On the nomination of Dr. Michael Sfraga to be ambassador at large for Arctic affairs:

“The position of ambassador at large for Arctic affairs must be focused on national security challenges, economic opportunities, and the implications of U.S. foreign policy in the Arctic. Due to its importance, this position is a target for malign influence, especially from Russia and China. Our Arctic Ambassador must be able to counter foreign malign influence – not facilitate it. 

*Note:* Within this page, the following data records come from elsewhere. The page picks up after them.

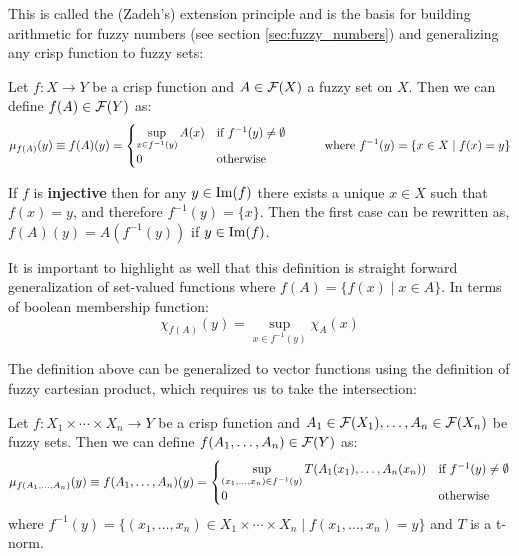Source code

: This is called the (Zadeh's) extension principle and is the basis for building arithmetic for fuzzy numbers (see section \ref{sec:fuzzy_numbers}) and generalizing any crisp function to fuzzy sets: 

\begin{definition}
  Let $f: X \longrightarrow Y$ be a crisp function and $A\in \mathcal{F}(X)$ a fuzzy set on $X$. Then we can define $f(A)\in \mathcal{F}(Y)$ as:
  \[
  \mu_{f(A)}(y)\equiv f(A)(y) = 
  \begin{cases}
    \sup_{x\in f^{-1}(y)}A(x) & \textnormal{if } f^{-1}(y)\neq \emptyset\\
    0 & \textnormal{otherwise}
  \end{cases}
  \quad\quad\quad \textnormal{where } f^{-1}(y)=\{x\in X \mid f(x)=y\}
  \]
\end{definition}


\begin{remark}
  If $f$ is \textbf{injective} then for any $y \in \textnormal{Im}(f)$ there exists a unique $x \in X$ such that $f(x)=y$, and therefore $f^{-1}(y)=\{x\}$. Then the first case can be rewritten as, $f(A)(y) = A(f^{-1}(y))$ if $y \in \textnormal{Im}(f)$.
\end{remark}

It is important to highlight as well that this definition is straight forward generalization of set-valued functions where $f(A)= \{f(x)\mid x\in A\}$. In terms of boolean membership function:
$$\chi _{f(A)}(y)=\sup_{x\in f^{-1}(y)}\chi_A(x)$$

The definition above can be generalized to vector functions using the definition of fuzzy cartesian product, which requires us to take the intersection:

\begin{definition}
  Let $f: X_1 \times \cdots \times X_n \longrightarrow Y$ be a crisp function and $A_1 \in \mathcal{F}(X_1), \ldots, A_n \in \mathcal{F}(X_n)$ be fuzzy sets. Then we can define $f(A_1,\ldots,A_n)\in \mathcal{F}(Y)$ as:
  \[
  \mu_{f(A_1,\ldots,A_n)}(y)\equiv f(A_1,\ldots,A_n)(y) = 
  \begin{cases}
    \sup_{(x_1,\ldots,x_n)\in f^{-1}(y)} T(A_1(x_1),\ldots,A_n(x_n)) & \textnormal{if } f^{-1}(y)\neq \emptyset\\
    0 & \textnormal{otherwise}
  \end{cases}
  \]
  where $f^{-1}(y)=\{(x_1,\ldots,x_n)\in X_1\times\cdots\times X_n \mid f(x_1,\ldots,x_n)=y\}$ and $T$ is a t-norm.
\end{definition}

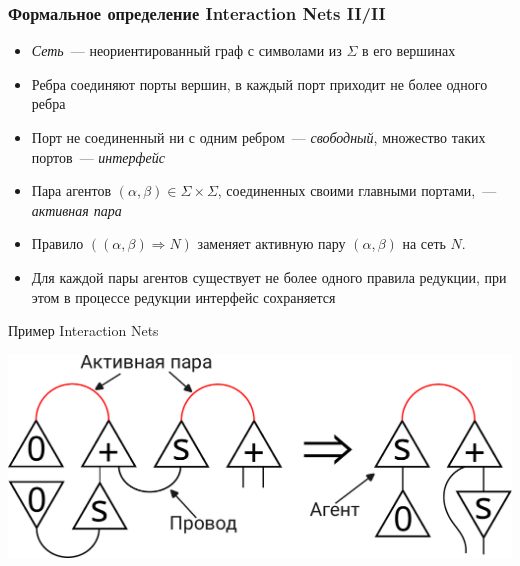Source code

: \documentclass
  [ russian
  , aspectratio=169 %
  ] {beamer}
\begin{document}
\begin{frame}
    \frametitle{Формальное определение Interaction Nets II/II}

    \begin{itemize}
        \item \textit{Сеть}~--- неориентированный граф с символами из $\Sigma$ в его вершинах
        \item Ребра соединяют порты вершин, в каждый порт приходит не более одного ребра
        \item Порт не соединенный ни с одним ребром~--- \textit{свободный}, множество таких портов~--- \textit{интерфейс}
        \item Пара агентов $(\alpha, \beta) \in \Sigma \times \Sigma$, соединенных своими главными портами,~--- \textit{активная пара}
        \item Правило $((\alpha, \beta) \Longrightarrow N)$ заменяет активную пару $(\alpha, \beta)$ на сеть $N$.
        \item Для каждой пары агентов существует не более одного правила редукции, при этом в процессе редукции интерфейс сохраняется
    \end{itemize}

\end{frame}

\begin{frame}{Пример Interaction Nets}

    \begin{center}
        \includegraphics[width=\textwidth]{figures/in_talk.pdf}
    \end{center}

\end{frame}
\end{document}
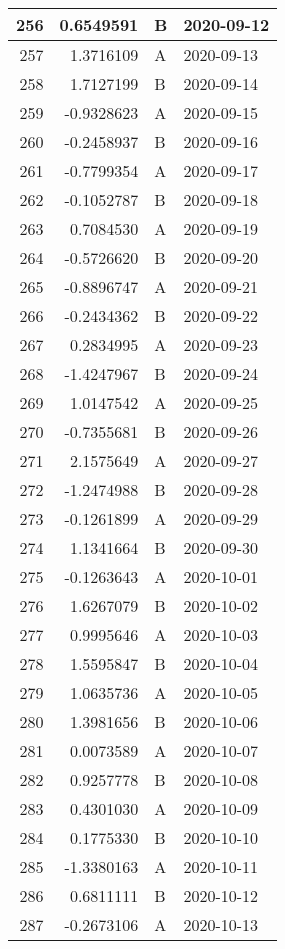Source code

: \begin{tabular}{r|r|l|l}
\hline
256 & 0.6549591 & B & 2020-09-12\\
\hline
257 & 1.3716109 & A & 2020-09-13\\
\hline
258 & 1.7127199 & B & 2020-09-14\\
\hline
259 & -0.9328623 & A & 2020-09-15\\
\hline
260 & -0.2458937 & B & 2020-09-16\\
\hline
261 & -0.7799354 & A & 2020-09-17\\
\hline
262 & -0.1052787 & B & 2020-09-18\\
\hline
263 & 0.7084530 & A & 2020-09-19\\
\hline
264 & -0.5726620 & B & 2020-09-20\\
\hline
265 & -0.8896747 & A & 2020-09-21\\
\hline
266 & -0.2434362 & B & 2020-09-22\\
\hline
267 & 0.2834995 & A & 2020-09-23\\
\hline
268 & -1.4247967 & B & 2020-09-24\\
\hline
269 & 1.0147542 & A & 2020-09-25\\
\hline
270 & -0.7355681 & B & 2020-09-26\\
\hline
271 & 2.1575649 & A & 2020-09-27\\
\hline
272 & -1.2474988 & B & 2020-09-28\\
\hline
273 & -0.1261899 & A & 2020-09-29\\
\hline
274 & 1.1341664 & B & 2020-09-30\\
\hline
275 & -0.1263643 & A & 2020-10-01\\
\hline
276 & 1.6267079 & B & 2020-10-02\\
\hline
277 & 0.9995646 & A & 2020-10-03\\
\hline
278 & 1.5595847 & B & 2020-10-04\\
\hline
279 & 1.0635736 & A & 2020-10-05\\
\hline
280 & 1.3981656 & B & 2020-10-06\\
\hline
281 & 0.0073589 & A & 2020-10-07\\
\hline
282 & 0.9257778 & B & 2020-10-08\\
\hline
283 & 0.4301030 & A & 2020-10-09\\
\hline
284 & 0.1775330 & B & 2020-10-10\\
\hline
285 & -1.3380163 & A & 2020-10-11\\
\hline
286 & 0.6811111 & B & 2020-10-12\\
\hline
287 & -0.2673106 & A & 2020-10-13\\

\end{tabular}
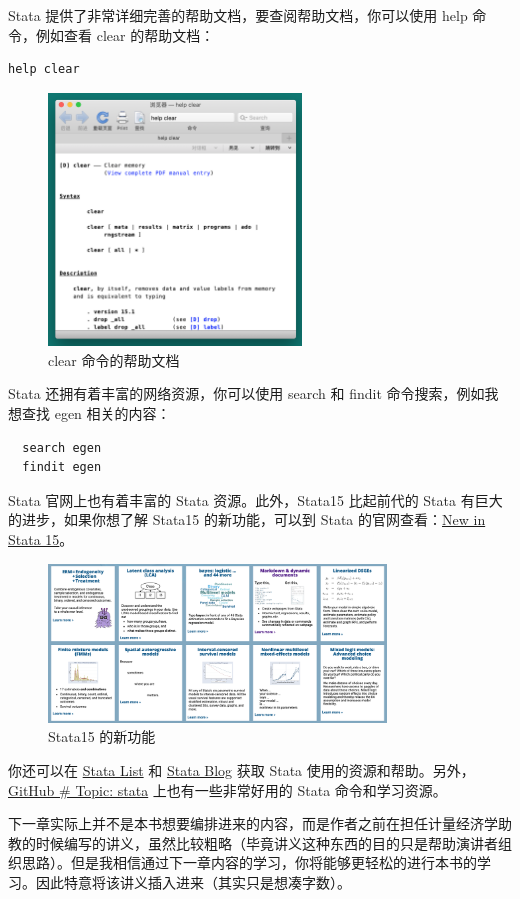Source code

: Stata 提供了非常详细完善的帮助文档，要查阅帮助文档，你可以使用 \textcolor{third3}{help} 命令，例如查看 \textcolor{third3}{clear} 的帮助文档：

\begin{lstlisting}
help clear
\end{lstlisting}

\begin{figure}[htbp]
  \centering
  \includegraphics[width = 0.6\textwidth]{assets/clear.png}
  \caption{clear 命令的帮助文档}
  \label{fig:clear}
\end{figure}

Stata 还拥有着丰富的网络资源，你可以使用 \textcolor{third3}{search} 和 \textcolor{third3}{findit} 命令搜索，例如我想查找 \textcolor{third3}{egen} 相关的内容：

\begin{lstlisting}
  search egen
  findit egen
\end{lstlisting}

Stata 官网上也有着丰富的 Stata 资源。此外，Stata15 比起前代的 Stata 有巨大的进步，如果你想了解 Stata15 的新功能，可以到 Stata 的官网查看：\href{https://www.stata.com/new-in-stata/}{New in Stata 15}。

\begin{figure}[htbp]
  \centering \includegraphics[width= 0.8\textwidth]{assets/newinstata15.png}
  \caption{Stata15 的新功能}
  \label{fig:newinstata15}
\end{figure}

你还可以在 \href{https://www.statalist.org/forums/}{Stata List} 和 \href{https://blog.stata.com/}{Stata Blog} 获取 Stata 使用的资源和帮助。另外， \href{https://github.com/topics/stata}{GitHub \# Topic: stata} 上也有一些非常好用的 Stata 命令和学习资源。

下一章实际上并不是本书想要编排进来的内容，而是作者之前在担任计量经济学助教的时候编写的讲义，虽然比较粗略（毕竟讲义这种东西的目的只是帮助演讲者组织思路）。但是我相信通过下一章内容的学习，你将能够更轻松的进行本书的学习。因此特意将该讲义插入进来（其实只是想凑字数）。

“Dr. Sfraga has traveled extensively to Russia and China, negotiated agreements with Chinese institutions tied to the Chinese defense and intelligence services, spoke at a Russian government-sponsored conference headlined by Vladimir Putin, and, just a couple months before Russia’s full-scale invasion of Ukraine, spoke on a panel sponsored by a sanctioned state-owned Russian energy company. He failed to disclose any of this, and had to update his file three times after being confronted with this information.

“He has consistently advocated for a ‘competition-free’ Arctic despite Russia and China’s ongoing efforts to undermine U.S. and allied interests in the region. All of this shows a concerning lack of judgment, which could make Dr. Sfraga a liability our adversaries could exploit if confirmed. The Senate should not confirm – and the administration never should have nominated – such a poorly vetted candidate for such an important role.”

On the nomination of Erik Woodhouse to be head of the Office of Sanctions Coordination at the State Department:

“The head of the Office of Sanctions Coordination is a role I care deeply about. I wrote the legislation to create it, and I want it to succeed. This job requires someone who will voice opposition when the law and the political will of an administration don’t align.

“Unfortunately, Mr. Woodhouse has not robustly defended the law in key sanctions issues. He played a pivotal role in the administration’s protection of the Nord Stream 2 pipeline from mandatory, bipartisan sanctions before Russia’s 2022 invasion of Ukraine. While he was not the only administration official responsible for this blatant violation of the law, in conversations he has had with my team, it is clear he intentionally misled the committee and ignored facts that contradicted Biden policy. Based on my experience with him, I lack confidence in Mr. Woodhouse.”